We can appeal to some famous names to expand the idea even farther:
- "And, as there is nothing like housework for the troubled soul of a woman, so a general clean-up is good for sailors. I had this from a general petty officer who had also passed through deep waters" (Kipling, Sea Warfare)
- "There is nothing like housework for calming the nerves" (Miss Bianca in The Rescuers by Margary Sharp)
To be serious about the matter, I'm not a psychiatrist but I suspect that we slap clinical labels on things that don't deserve it. "Theodore Dalrymple" wrote that many people labeled "depressed" are merely unhappy and don't require sophisticated intervention. Not all; I know some who do need help. (I'm not talking about professional judgment but the common language.(*)) I think quite a few of us use medical paradigms, and seek medical help, when older and simpler rules will suffice.

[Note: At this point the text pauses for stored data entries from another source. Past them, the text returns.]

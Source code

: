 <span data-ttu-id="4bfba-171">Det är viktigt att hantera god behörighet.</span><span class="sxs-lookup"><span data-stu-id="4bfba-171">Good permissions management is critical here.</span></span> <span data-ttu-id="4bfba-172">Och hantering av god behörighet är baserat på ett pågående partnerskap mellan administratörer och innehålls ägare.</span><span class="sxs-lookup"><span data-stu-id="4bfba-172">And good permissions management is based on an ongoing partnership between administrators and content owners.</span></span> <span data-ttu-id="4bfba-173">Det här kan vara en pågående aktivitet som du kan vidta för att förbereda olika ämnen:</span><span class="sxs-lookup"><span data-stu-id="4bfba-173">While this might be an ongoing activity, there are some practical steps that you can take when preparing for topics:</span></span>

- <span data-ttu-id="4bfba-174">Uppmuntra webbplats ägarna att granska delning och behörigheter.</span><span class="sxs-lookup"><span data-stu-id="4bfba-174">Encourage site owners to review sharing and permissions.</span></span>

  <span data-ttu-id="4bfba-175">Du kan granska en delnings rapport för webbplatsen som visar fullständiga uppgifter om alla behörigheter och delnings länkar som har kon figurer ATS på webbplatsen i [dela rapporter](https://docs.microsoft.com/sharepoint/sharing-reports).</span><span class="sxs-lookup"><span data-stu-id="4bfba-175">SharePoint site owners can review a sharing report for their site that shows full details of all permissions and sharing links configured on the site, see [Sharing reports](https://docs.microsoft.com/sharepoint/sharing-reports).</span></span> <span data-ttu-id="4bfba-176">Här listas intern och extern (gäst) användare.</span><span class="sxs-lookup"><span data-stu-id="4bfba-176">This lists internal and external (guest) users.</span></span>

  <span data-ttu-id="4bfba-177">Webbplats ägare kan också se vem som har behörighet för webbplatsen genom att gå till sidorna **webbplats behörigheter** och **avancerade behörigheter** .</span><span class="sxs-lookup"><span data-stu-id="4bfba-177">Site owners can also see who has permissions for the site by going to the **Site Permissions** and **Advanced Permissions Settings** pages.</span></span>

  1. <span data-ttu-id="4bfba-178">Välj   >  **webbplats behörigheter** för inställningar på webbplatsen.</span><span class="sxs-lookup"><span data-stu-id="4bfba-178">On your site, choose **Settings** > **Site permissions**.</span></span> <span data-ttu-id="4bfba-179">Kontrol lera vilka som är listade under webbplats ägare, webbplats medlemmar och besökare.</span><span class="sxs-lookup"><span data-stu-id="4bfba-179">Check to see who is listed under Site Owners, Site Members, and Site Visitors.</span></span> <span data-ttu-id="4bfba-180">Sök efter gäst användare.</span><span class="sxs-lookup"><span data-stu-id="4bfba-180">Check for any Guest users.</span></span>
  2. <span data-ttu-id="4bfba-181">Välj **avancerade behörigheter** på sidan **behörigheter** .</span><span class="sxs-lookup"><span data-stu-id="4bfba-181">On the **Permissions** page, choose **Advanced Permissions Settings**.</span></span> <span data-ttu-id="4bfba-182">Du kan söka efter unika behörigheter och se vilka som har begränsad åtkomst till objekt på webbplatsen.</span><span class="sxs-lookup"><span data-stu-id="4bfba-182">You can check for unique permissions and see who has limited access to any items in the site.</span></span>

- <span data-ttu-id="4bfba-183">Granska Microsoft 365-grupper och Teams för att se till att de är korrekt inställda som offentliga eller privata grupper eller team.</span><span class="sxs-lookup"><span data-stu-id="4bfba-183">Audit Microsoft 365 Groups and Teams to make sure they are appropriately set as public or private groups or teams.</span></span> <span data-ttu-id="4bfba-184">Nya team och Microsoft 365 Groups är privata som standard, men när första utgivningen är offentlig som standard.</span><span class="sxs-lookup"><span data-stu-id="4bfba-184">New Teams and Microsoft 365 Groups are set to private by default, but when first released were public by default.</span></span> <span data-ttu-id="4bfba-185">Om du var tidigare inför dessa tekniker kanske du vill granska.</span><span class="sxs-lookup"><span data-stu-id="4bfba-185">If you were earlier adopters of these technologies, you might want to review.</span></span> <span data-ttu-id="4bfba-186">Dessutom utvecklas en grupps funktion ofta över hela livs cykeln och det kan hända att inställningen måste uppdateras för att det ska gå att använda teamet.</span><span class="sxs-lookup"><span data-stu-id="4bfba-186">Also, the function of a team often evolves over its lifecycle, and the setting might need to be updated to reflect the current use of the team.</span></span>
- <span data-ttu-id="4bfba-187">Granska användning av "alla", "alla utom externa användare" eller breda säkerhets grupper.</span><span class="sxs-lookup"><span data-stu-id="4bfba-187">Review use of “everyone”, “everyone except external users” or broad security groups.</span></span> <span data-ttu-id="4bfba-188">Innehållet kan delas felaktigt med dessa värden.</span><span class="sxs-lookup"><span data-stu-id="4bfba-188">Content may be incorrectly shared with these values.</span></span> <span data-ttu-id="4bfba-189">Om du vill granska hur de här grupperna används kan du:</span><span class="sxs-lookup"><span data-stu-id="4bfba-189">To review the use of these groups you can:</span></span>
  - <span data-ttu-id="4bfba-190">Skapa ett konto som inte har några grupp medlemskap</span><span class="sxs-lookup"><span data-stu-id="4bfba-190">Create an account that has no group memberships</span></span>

IIRC followup work with people who survived 9/11 found that catharsis didn't make for a healthier outcome, but denial and repression seemed to work OK. (There may have been a link to it here, but it is gone now, though Schneiderman discusses the matter. He's a life coach, not a therapist.)
Unfortunately too much sugar isn't good for me. Maybe I need to take up cabinetry.
(*)The common language drives me nuts sometimes when people invoke "quantum leaps" or "energy flows" with no notion of what they're talking about.
Doing almost anything helps depression. Lack of energy or purpose is a symptom, so consciously fighting against that is treatment.